6 Things We Can Expect From Suicide Squad 2 With Gavin O'Connor As Director
5. Grittier, Less CGI-Filled Action
The action in Suicide Squad was... ok. It wasn't completely terrible, but it also wasn't superb. It safely occupied that middle ground.
But it was drenched in special effects and lacking in grit. Punches were being thrown and bullets were being fired, but you never felt them. It was like the squad had turned on the invincibility cheat from the video game menu. Most enemies posed no trouble and were dispatched with ease, and even the final boss, Enchantress - a powerful magical entity - was beaten by a chick with a baseball bat.
But the sequel won't follow suit because the action in Gavin O'Connor's movies is nothing like this. You might have said the same about David Ayer before Suicide Squad, but remember that the first movie suffered from excessive studio interference. If you take that away and let O'Connor make his movie, it will be nothing like the original.
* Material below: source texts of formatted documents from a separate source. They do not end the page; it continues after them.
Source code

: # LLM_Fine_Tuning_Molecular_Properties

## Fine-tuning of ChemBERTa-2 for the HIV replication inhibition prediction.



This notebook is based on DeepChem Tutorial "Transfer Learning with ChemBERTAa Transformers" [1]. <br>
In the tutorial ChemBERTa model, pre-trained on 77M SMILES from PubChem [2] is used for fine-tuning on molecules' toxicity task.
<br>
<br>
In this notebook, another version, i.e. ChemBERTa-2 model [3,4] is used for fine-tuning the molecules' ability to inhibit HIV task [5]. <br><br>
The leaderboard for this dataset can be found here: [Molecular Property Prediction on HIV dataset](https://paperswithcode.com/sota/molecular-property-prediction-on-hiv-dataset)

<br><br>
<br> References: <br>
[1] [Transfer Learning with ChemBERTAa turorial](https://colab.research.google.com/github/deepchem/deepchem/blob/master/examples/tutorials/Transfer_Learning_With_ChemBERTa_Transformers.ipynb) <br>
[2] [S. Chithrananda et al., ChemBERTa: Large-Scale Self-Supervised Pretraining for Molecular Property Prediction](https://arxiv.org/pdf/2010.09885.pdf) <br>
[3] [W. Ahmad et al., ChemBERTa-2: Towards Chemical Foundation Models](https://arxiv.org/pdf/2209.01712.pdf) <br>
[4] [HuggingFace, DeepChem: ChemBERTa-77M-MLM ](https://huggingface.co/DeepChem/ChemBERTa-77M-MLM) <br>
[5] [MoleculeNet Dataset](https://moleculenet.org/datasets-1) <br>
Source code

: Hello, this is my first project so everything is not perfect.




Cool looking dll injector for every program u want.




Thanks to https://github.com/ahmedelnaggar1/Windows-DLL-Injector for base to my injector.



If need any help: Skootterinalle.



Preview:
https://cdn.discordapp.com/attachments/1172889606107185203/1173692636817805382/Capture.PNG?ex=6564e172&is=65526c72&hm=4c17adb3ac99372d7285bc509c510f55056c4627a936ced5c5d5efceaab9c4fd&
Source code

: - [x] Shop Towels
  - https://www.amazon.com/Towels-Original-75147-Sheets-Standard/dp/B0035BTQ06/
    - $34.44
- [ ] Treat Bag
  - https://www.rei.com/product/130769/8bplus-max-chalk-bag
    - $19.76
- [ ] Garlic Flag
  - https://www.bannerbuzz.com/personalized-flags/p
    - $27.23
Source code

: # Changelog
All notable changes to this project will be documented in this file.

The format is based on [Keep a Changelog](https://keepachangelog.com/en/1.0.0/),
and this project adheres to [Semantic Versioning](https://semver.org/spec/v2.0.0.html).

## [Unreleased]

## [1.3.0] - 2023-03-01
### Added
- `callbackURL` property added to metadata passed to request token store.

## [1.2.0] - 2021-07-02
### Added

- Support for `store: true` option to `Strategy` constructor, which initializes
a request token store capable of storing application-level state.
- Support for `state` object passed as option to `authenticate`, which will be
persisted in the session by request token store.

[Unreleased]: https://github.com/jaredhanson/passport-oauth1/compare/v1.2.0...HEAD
O'Connor's action employs a style similar to that of Matt Damon's Bourne movies; just the right amount of camera wobble to make it feel real, a wide enough shot so you can tell what's actually going on, and no thumping music to make things seem more intense than they actually are.
This was the same in both Warrior and The Accountant, showcasing the director's ability to utilise the same style across multiple different types of film.
Suicide Squad 2 could use some of that ability after the noisy, washed-out spectacle it presented in numerous scenes, and all signs point to O'Connor injecting his grittier style into the sequel.